Find the line below with "messaging in chats" and the line with "In the past". Output them and the lines between, exactly, but not the pictures.

* Stored data entries *
□ □ □ □ □ □ □
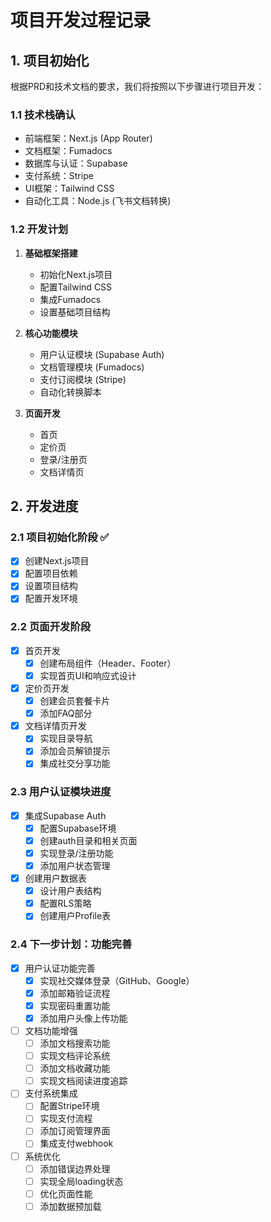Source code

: # 项目开发过程记录

## 1. 项目初始化

根据PRD和技术文档的要求，我们将按照以下步骤进行项目开发：

### 1.1 技术栈确认
- 前端框架：Next.js (App Router)
- 文档框架：Fumadocs
- 数据库与认证：Supabase
- 支付系统：Stripe
- UI框架：Tailwind CSS
- 自动化工具：Node.js (飞书文档转换)

### 1.2 开发计划
1. **基础框架搭建**
   - 初始化Next.js项目
   - 配置Tailwind CSS
   - 集成Fumadocs
   - 设置基础项目结构

2. **核心功能模块**
   - 用户认证模块 (Supabase Auth)
   - 文档管理模块 (Fumadocs)
   - 支付订阅模块 (Stripe)
   - 自动化转换脚本

3. **页面开发**
   - 首页
   - 定价页
   - 登录/注册页
   - 文档详情页

## 2. 开发进度

### 2.1 项目初始化阶段 ✅
- [x] 创建Next.js项目
- [x] 配置项目依赖
- [x] 设置项目结构
- [x] 配置开发环境

### 2.2 页面开发阶段
- [x] 首页开发
  - [x] 创建布局组件（Header、Footer）
  - [x] 实现首页UI和响应式设计
- [x] 定价页开发
  - [x] 创建会员套餐卡片
  - [x] 添加FAQ部分
- [x] 文档详情页开发
  - [x] 实现目录导航
  - [x] 添加会员解锁提示
  - [x] 集成社交分享功能

### 2.3 用户认证模块进度
- [x] 集成Supabase Auth
  - [x] 配置Supabase环境
  - [x] 创建auth目录和相关页面
  - [x] 实现登录/注册功能
  - [x] 添加用户状态管理
- [x] 创建用户数据表
  - [x] 设计用户表结构
  - [x] 配置RLS策略
  - [x] 创建用户Profile表

### 2.4 下一步计划：功能完善
- [x] 用户认证功能完善
  - [x] 实现社交媒体登录（GitHub、Google）
  - [x] 添加邮箱验证流程
  - [x] 实现密码重置功能
  - [x] 添加用户头像上传功能
- [ ] 文档功能增强
  - [ ] 添加文档搜索功能
  - [ ] 实现文档评论系统
  - [ ] 添加文档收藏功能
  - [ ] 实现文档阅读进度追踪
- [ ] 支付系统集成
  - [ ] 配置Stripe环境
  - [ ] 实现支付流程
  - [ ] 添加订阅管理界面
  - [ ] 集成支付webhook
- [ ] 系统优化
  - [ ] 添加错误边界处理
  - [ ] 实现全局loading状态
  - [ ] 优化页面性能
  - [ ] 添加数据预加载
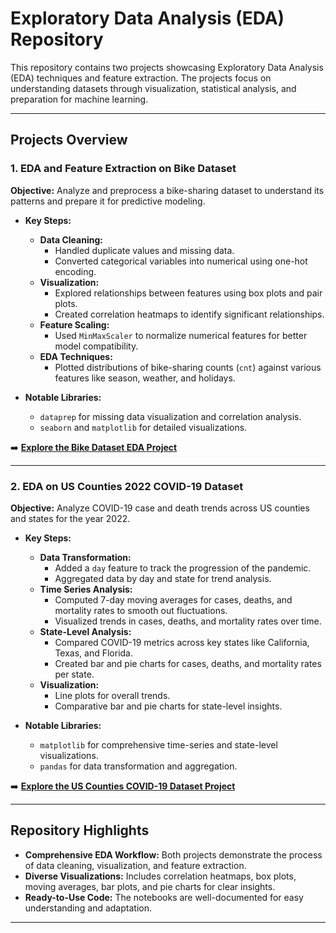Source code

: # Exploratory Data Analysis (EDA) Repository

This repository contains two projects showcasing Exploratory Data Analysis (EDA) techniques and feature extraction. The projects focus on understanding datasets through visualization, statistical analysis, and preparation for machine learning.

---

## Projects Overview

### 1. **EDA and Feature Extraction on Bike Dataset**
**Objective:** Analyze and preprocess a bike-sharing dataset to understand its patterns and prepare it for predictive modeling.

- **Key Steps:**
  - **Data Cleaning:**
    - Handled duplicate values and missing data.
    - Converted categorical variables into numerical using one-hot encoding.
  - **Visualization:**
    - Explored relationships between features using box plots and pair plots.
    - Created correlation heatmaps to identify significant relationships.
  - **Feature Scaling:**
    - Used `MinMaxScaler` to normalize numerical features for better model compatibility.
  - **EDA Techniques:**
    - Plotted distributions of bike-sharing counts (`cnt`) against various features like season, weather, and holidays.

- **Notable Libraries:**
  - `dataprep` for missing data visualization and correlation analysis.
  - `seaborn` and `matplotlib` for detailed visualizations.

➡️ **[Explore the Bike Dataset EDA Project](./EDA_and_feature_extraction_on_bike_dataset.ipynb)**

---

### 2. **EDA on US Counties 2022 COVID-19 Dataset**
**Objective:** Analyze COVID-19 case and death trends across US counties and states for the year 2022.

- **Key Steps:**
  - **Data Transformation:**
    - Added a `day` feature to track the progression of the pandemic.
    - Aggregated data by day and state for trend analysis.
  - **Time Series Analysis:**
    - Computed 7-day moving averages for cases, deaths, and mortality rates to smooth out fluctuations.
    - Visualized trends in cases, deaths, and mortality rates over time.
  - **State-Level Analysis:**
    - Compared COVID-19 metrics across key states like California, Texas, and Florida.
    - Created bar and pie charts for cases, deaths, and mortality rates per state.
  - **Visualization:**
    - Line plots for overall trends.
    - Comparative bar and pie charts for state-level insights.

- **Notable Libraries:**
  - `matplotlib` for comprehensive time-series and state-level visualizations.
  - `pandas` for data transformation and aggregation.

➡️ **[Explore the US Counties COVID-19 Dataset Project](./EDA_on_us_counties_2022_corona_dataset.ipynb)**

---

## Repository Highlights
- **Comprehensive EDA Workflow:** Both projects demonstrate the process of data cleaning, visualization, and feature extraction.
- **Diverse Visualizations:** Includes correlation heatmaps, box plots, moving averages, bar plots, and pie charts for clear insights.
- **Ready-to-Use Code:** The notebooks are well-documented for easy understanding and adaptation.

---

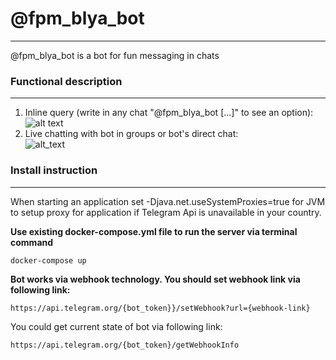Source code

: # @fpm_blya_bot

---
@fpm_blya_bot is a bot for fun messaging in chats

### Functional description

---
1. Inline query (write in any chat "@fpm_blya_bot [...]" to see an option):\
![alt text](https://i.ibb.co/VvtYxXG/cock-size-inline-query.png)
2. Live chatting with bot in groups or bot's direct chat:\
![alt_text](https://i.ibb.co/3W1Ggx3/chat-cock-size.png)

### Install instruction

---
When starting an application set -Djava.net.useSystemProxies=true
for JVM to setup proxy for application if
Telegram Api is unavailable in your country.

<b>Use existing docker-compose.yml file to run the server via terminal command</b>

    docker-compose up

<b>Bot works via webhook technology. You should set webhook link via following link:</b>

    https://api.telegram.org/{bot_token}}/setWebhook?url={webhook-link}

You could get current state of bot via following link:

    https://api.telegram.org/{bot_token}/getWebhookInfo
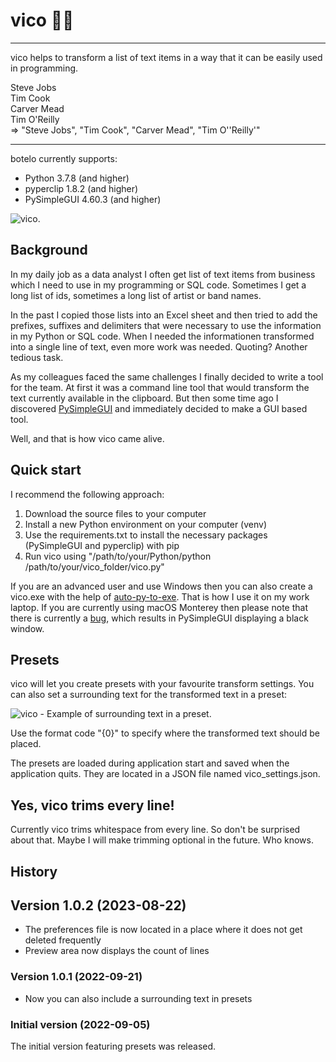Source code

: # vico 👩‍💻
***

vico helps to transform a list of text items in a way that it can be easily used in programming.

Steve Jobs  
Tim Cook  
Carver Mead  
Tim O'Reilly  
=> "Steve Jobs", "Tim Cook", "Carver Mead", "Tim O''Reilly'"

***

botelo currently supports:

* Python 3.7.8 (and higher)
* pyperclip 1.8.2 (and higher)
* PySimpleGUI 4.60.3 (and higher)

![vico](http://www.schoolscout24.de/img/vico/vico_gui.png?).

## Background
In my daily job as a data analyst I often get list of text items from business which I need to use in my programming or SQL code. Sometimes I get a long list of ids, sometimes a long list of artist or band names.

In the past I copied those lists into an Excel sheet and then tried to add the prefixes, suffixes and delimiters that were necessary to use the information in my Python or SQL code. When I needed the informationen transformed into a single line of text, even more work was needed. Quoting? Another tedious task.

As my colleagues faced the same challenges I finally decided to write a tool for the team. At first it was a command line tool that would transform the text currently available in the clipboard. But then some time ago I discovered [PySimpleGUI](https://www.pysimplegui.org) and immediately decided to make a GUI based tool.

Well, and that is how vico came alive.

## Quick start

I recommend the following approach:

1. Download the source files to your computer
2. Install a new Python environment on your computer (venv)
3. Use the requirements.txt to install the necessary packages (PySimpleGUI and pyperclip) with pip
4. Run vico using "/path/to/your/Python/python /path/to/your/vico_folder/vico.py"

If you are an advanced user and use Windows then you can also create a vico.exe with the help of [auto-py-to-exe](https://pypi.org/project/auto-py-to-exe/). That is how I use it on my work laptop. If you are currently using macOS Monterey then please note that there is currently a [bug](https://github.com/PySimpleGUI/PySimpleGUI/issues/4900), which results in PySimpleGUI displaying a black window.

## Presets
vico will let you create presets with your favourite transform settings. You can also set a surrounding text for the transformed text in a preset:

![vico - Example of surrounding text in a preset](http://www.schoolscout24.de/img/vico/vico_sur_text.png?).

Use the format code "{0}" to specify where the transformed text should be placed.

The presets are loaded during application start and saved when the application quits. They are located in a JSON file named vico_settings.json.



## Yes, vico trims every line!
Currently vico trims whitespace from every line. So don't be surprised about that. Maybe I will make trimming optional in the future. Who knows.

## History

## Version 1.0.2 (2023-08-22)
* The preferences file is now located in a place where it does not get deleted frequently
* Preview area now displays the count of lines

### Version 1.0.1 (2022-09-21)
* Now you can also include a surrounding text in presets

### Initial version (2022-09-05)
The initial version featuring presets was released.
□ □ □ □ □ □ □
* Result for this exercise *
@fpm_blya_bot is a bot for fun messaging in chats

### Functional description

---
1. Inline query (write in any chat "@fpm_blya_bot [...]" to see an option):\
![alt text](https://i.ibb.co/VvtYxXG/cock-size-inline-query.png)
2. Live chatting with bot in groups or bot's direct chat:\
![alt_text](https://i.ibb.co/3W1Ggx3/chat-cock-size.png)

### Install instruction

---
When starting an application set -Djava.net.useSystemProxies=true
for JVM to setup proxy for application if
Telegram Api is unavailable in your country.

<b>Use existing docker-compose.yml file to run the server via terminal command</b>

    docker-compose up

<b>Bot works via webhook technology. You should set webhook link via following link:</b>

    https://api.telegram.org/{bot_token}}/setWebhook?url={webhook-link}

You could get current state of bot via following link:

    https://api.telegram.org/{bot_token}/getWebhookInfo
Source code

: # vico 👩‍💻
***

vico helps to transform a list of text items in a way that it can be easily used in programming.

Steve Jobs  
Tim Cook  
Carver Mead  
Tim O'Reilly  
=> "Steve Jobs", "Tim Cook", "Carver Mead", "Tim O''Reilly'"

***

botelo currently supports:

* Python 3.7.8 (and higher)
* pyperclip 1.8.2 (and higher)
* PySimpleGUI 4.60.3 (and higher)

![vico](http://www.schoolscout24.de/img/vico/vico_gui.png?).

## Background
In my daily job as a data analyst I often get list of text items from business which I need to use in my programming or SQL code. Sometimes I get a long list of ids, sometimes a long list of artist or band names.

In the past I copied those lists into an Excel sheet and then tried to add the prefixes, suffixes and delimiters that were necessary to use the information in my Python or SQL code. When I needed the informationen transformed into a single line of text, even more work was needed. Quoting? Another tedious task.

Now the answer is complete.